Masterwort (Astrantia major) grows wild in Switzerland. It is an interesting clumping perennial for a woodland setting, shown at top in a July 2002 portrait, & a blossom close up below in a June 2003 portrait. In the first photo, visible behind the masterwort, are the pink flowers of a Japanese Spirea, & to the left can be seen some of the leaves of Nandina domestica.

Masterwort has a relatively low-growing bushy rosette of leaves from which spring tummy-high to head-high stems with one-inch pink-tipped white pincushion or dustmop flowers.

There are cultivars with different color blossoms, but even our natural variety is awfully showy & pleasing. Besides the white wild form of masterwort shown on this page, we also have a named cultivar that is rather pinker, called Lars' Masterwort which is a bit smaller & slower in its growth.

MasterwortThe name Astrantia, as with Asters, alludes to the blooms' star-like presentation. Compared to one decade ago or less, when Masterworts seemed all but absent in American gardens, it is becoming increasingly favored. It is even now more popular in it native Europe than in America, but really should be more utilized here, being one of the flowerier perennials to do well in a considerable portion of shade. Ours is partially shaded by a big bushy Dawn Viburnum as well as by the Nandina & Spirea, out of which array it blooms all summer & well into autumn.

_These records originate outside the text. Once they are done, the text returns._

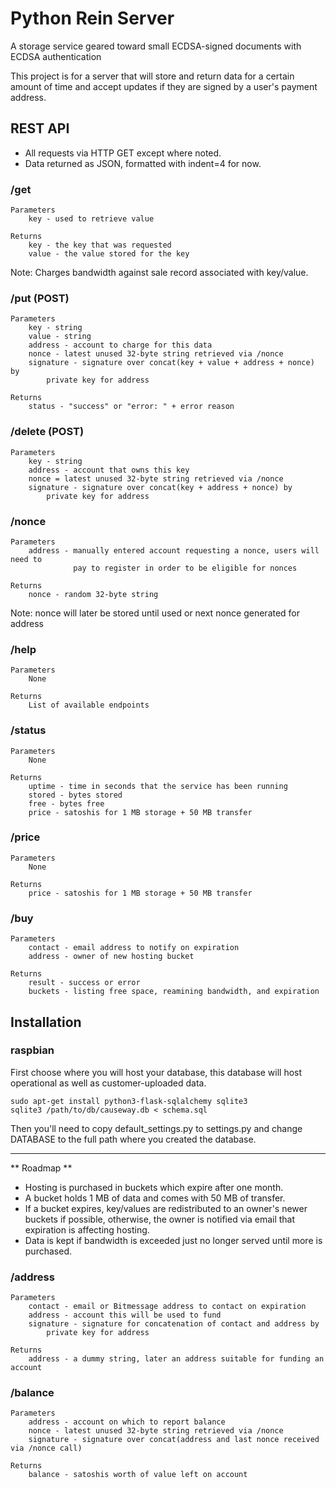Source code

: # Python Rein Server 
 
A storage service geared toward small ECDSA-signed documents with ECDSA authentication

This project is for a server that will store and return data for a certain amount of time and accept updates if they are signed by a user's payment address.

## REST API

* All requests via HTTP GET except where noted.
* Data returned as JSON, formatted with indent=4 for now.

### /get
    Parameters
        key - used to retrieve value
        
    Returns
        key - the key that was requested
        value - the value stored for the key

Note: Charges bandwidth against sale record associated with key/value.

### /put (POST)
    Parameters
        key - string
        value - string
        address - account to charge for this data
        nonce - latest unused 32-byte string retrieved via /nonce
        signature - signature over concat(key + value + address + nonce) by 
            private key for address

    Returns
        status - "success" or "error: " + error reason

### /delete (POST)
    Parameters
        key - string
        address - account that owns this key
        nonce = latest unused 32-byte string retrieved via /nonce
        signature - signature over concat(key + address + nonce) by 
            private key for address

### /nonce
    Parameters
        address - manually entered account requesting a nonce, users will need to 
                  pay to register in order to be eligible for nonces
        
    Returns
        nonce - random 32-byte string
        
Note: nonce will later be stored until used or next nonce generated for address

### /help
    Parameters
        None

    Returns
        List of available endpoints

### /status
    Parameters
        None

    Returns
        uptime - time in seconds that the service has been running
        stored - bytes stored
        free - bytes free
        price - satoshis for 1 MB storage + 50 MB transfer

### /price
    Parameters
        None
        
    Returns
        price - satoshis for 1 MB storage + 50 MB transfer

### /buy
    Parameters
        contact - email address to notify on expiration
        address - owner of new hosting bucket

    Returns
        result - success or error
        buckets - listing free space, reamining bandwidth, and expiration


## Installation

### raspbian

First choose where you will host your database, this database will host operational as well as customer-uploaded data.

    sudo apt-get install python3-flask-sqlalchemy sqlite3
    sqlite3 /path/to/db/causeway.db < schema.sql

Then you'll need to copy default\_settings.py to settings.py and change DATABASE to the full path where you created the database.

***
** Roadmap **

* Hosting is purchased in buckets which expire after one month.
* A bucket holds 1 MB of data and comes with 50 MB of transfer.
* If a bucket expires, key/values are redistributed to an owner's newer buckets if possible,
  otherwise, the owner is notified via email that expiration is affecting hosting.
* Data is kept if bandwidth is exceeded just no longer served until more is purchased.

### /address
    Parameters
        contact - email or Bitmessage address to contact on expiration
        address - account this will be used to fund
        signature - signature for concatenation of contact and address by
            private key for address
        
    Returns
        address - a dummy string, later an address suitable for funding an account

### /balance
    Parameters
        address - account on which to report balance
        nonce - latest unused 32-byte string retrieved via /nonce
        signature - signature over concat(address and last nonce received via /nonce call)
        
    Returns
        balance - satoshis worth of value left on account

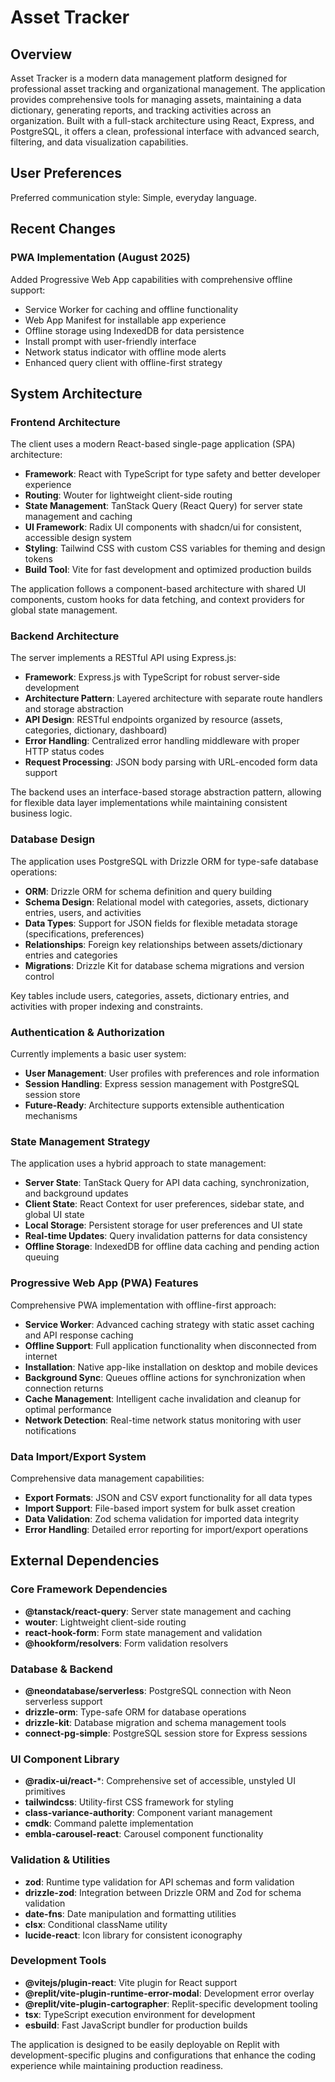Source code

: # Asset Tracker

## Overview

Asset Tracker is a modern data management platform designed for professional asset tracking and organizational management. The application provides comprehensive tools for managing assets, maintaining a data dictionary, generating reports, and tracking activities across an organization. Built with a full-stack architecture using React, Express, and PostgreSQL, it offers a clean, professional interface with advanced search, filtering, and data visualization capabilities.

## User Preferences

Preferred communication style: Simple, everyday language.

## Recent Changes

### PWA Implementation (August 2025)
Added Progressive Web App capabilities with comprehensive offline support:
- Service Worker for caching and offline functionality
- Web App Manifest for installable app experience
- Offline storage using IndexedDB for data persistence
- Install prompt with user-friendly interface
- Network status indicator with offline mode alerts
- Enhanced query client with offline-first strategy

## System Architecture

### Frontend Architecture
The client uses a modern React-based single-page application (SPA) architecture:

- **Framework**: React with TypeScript for type safety and better developer experience
- **Routing**: Wouter for lightweight client-side routing
- **State Management**: TanStack Query (React Query) for server state management and caching
- **UI Framework**: Radix UI components with shadcn/ui for consistent, accessible design system
- **Styling**: Tailwind CSS with custom CSS variables for theming and design tokens
- **Build Tool**: Vite for fast development and optimized production builds

The application follows a component-based architecture with shared UI components, custom hooks for data fetching, and context providers for global state management.

### Backend Architecture
The server implements a RESTful API using Express.js:

- **Framework**: Express.js with TypeScript for robust server-side development
- **Architecture Pattern**: Layered architecture with separate route handlers and storage abstraction
- **API Design**: RESTful endpoints organized by resource (assets, categories, dictionary, dashboard)
- **Error Handling**: Centralized error handling middleware with proper HTTP status codes
- **Request Processing**: JSON body parsing with URL-encoded form data support

The backend uses an interface-based storage abstraction pattern, allowing for flexible data layer implementations while maintaining consistent business logic.

### Database Design
The application uses PostgreSQL with Drizzle ORM for type-safe database operations:

- **ORM**: Drizzle ORM for schema definition and query building
- **Schema Design**: Relational model with categories, assets, dictionary entries, users, and activities
- **Data Types**: Support for JSON fields for flexible metadata storage (specifications, preferences)
- **Relationships**: Foreign key relationships between assets/dictionary entries and categories
- **Migrations**: Drizzle Kit for database schema migrations and version control

Key tables include users, categories, assets, dictionary entries, and activities with proper indexing and constraints.

### Authentication & Authorization
Currently implements a basic user system:

- **User Management**: User profiles with preferences and role information
- **Session Handling**: Express session management with PostgreSQL session store
- **Future-Ready**: Architecture supports extensible authentication mechanisms

### State Management Strategy
The application uses a hybrid approach to state management:

- **Server State**: TanStack Query for API data caching, synchronization, and background updates
- **Client State**: React Context for user preferences, sidebar state, and global UI state
- **Local Storage**: Persistent storage for user preferences and UI state
- **Real-time Updates**: Query invalidation patterns for data consistency
- **Offline Storage**: IndexedDB for offline data caching and pending action queuing

### Progressive Web App (PWA) Features
Comprehensive PWA implementation with offline-first approach:

- **Service Worker**: Advanced caching strategy with static asset caching and API response caching
- **Offline Support**: Full application functionality when disconnected from internet
- **Installation**: Native app-like installation on desktop and mobile devices
- **Background Sync**: Queues offline actions for synchronization when connection returns
- **Cache Management**: Intelligent cache invalidation and cleanup for optimal performance
- **Network Detection**: Real-time network status monitoring with user notifications

### Data Import/Export System
Comprehensive data management capabilities:

- **Export Formats**: JSON and CSV export functionality for all data types
- **Import Support**: File-based import system for bulk asset creation
- **Data Validation**: Zod schema validation for imported data integrity
- **Error Handling**: Detailed error reporting for import/export operations

## External Dependencies

### Core Framework Dependencies
- **@tanstack/react-query**: Server state management and caching
- **wouter**: Lightweight client-side routing
- **react-hook-form**: Form state management and validation
- **@hookform/resolvers**: Form validation resolvers

### Database & Backend
- **@neondatabase/serverless**: PostgreSQL connection with Neon serverless support
- **drizzle-orm**: Type-safe ORM for database operations
- **drizzle-kit**: Database migration and schema management tools
- **connect-pg-simple**: PostgreSQL session store for Express sessions

### UI Component Library
- **@radix-ui/react-***: Comprehensive set of accessible, unstyled UI primitives
- **tailwindcss**: Utility-first CSS framework for styling
- **class-variance-authority**: Component variant management
- **cmdk**: Command palette implementation
- **embla-carousel-react**: Carousel component functionality

### Validation & Utilities
- **zod**: Runtime type validation for API schemas and form validation
- **drizzle-zod**: Integration between Drizzle ORM and Zod for schema validation
- **date-fns**: Date manipulation and formatting utilities
- **clsx**: Conditional className utility
- **lucide-react**: Icon library for consistent iconography

### Development Tools
- **@vitejs/plugin-react**: Vite plugin for React support
- **@replit/vite-plugin-runtime-error-modal**: Development error overlay
- **@replit/vite-plugin-cartographer**: Replit-specific development tooling
- **tsx**: TypeScript execution environment for development
- **esbuild**: Fast JavaScript bundler for production builds

The application is designed to be easily deployable on Replit with development-specific plugins and configurations that enhance the coding experience while maintaining production readiness.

It was earliest described as a garden plant in John Gerard's 1597 Herball, & was thereafter subject to disagreements regarding its merits. Reverand William Hansbury in 1770's Complete Handbook of Planting & Gardening dissmised it as "of no great beauty" recommending it be placed in the least important area of a garden; but in 1805's Exotic Botany by James Edward Smith it was more accurately assessed as "a favorite of the more refined admirers of Nature."

Cut flowers last a long while in bouquets & are easily dried for winter reminders of summer gardens. It wants moist well-drained soil & though it can adapt to a little more sun than it prefers, it cannot abide drought. Bees & butterflies are very fond of the blooms.

Deadheading assists rebloom, but if its last flowers of the season are left to go to seed, the dried flowerstalks persist up to the start of winter with a moderate decorativeness of their own.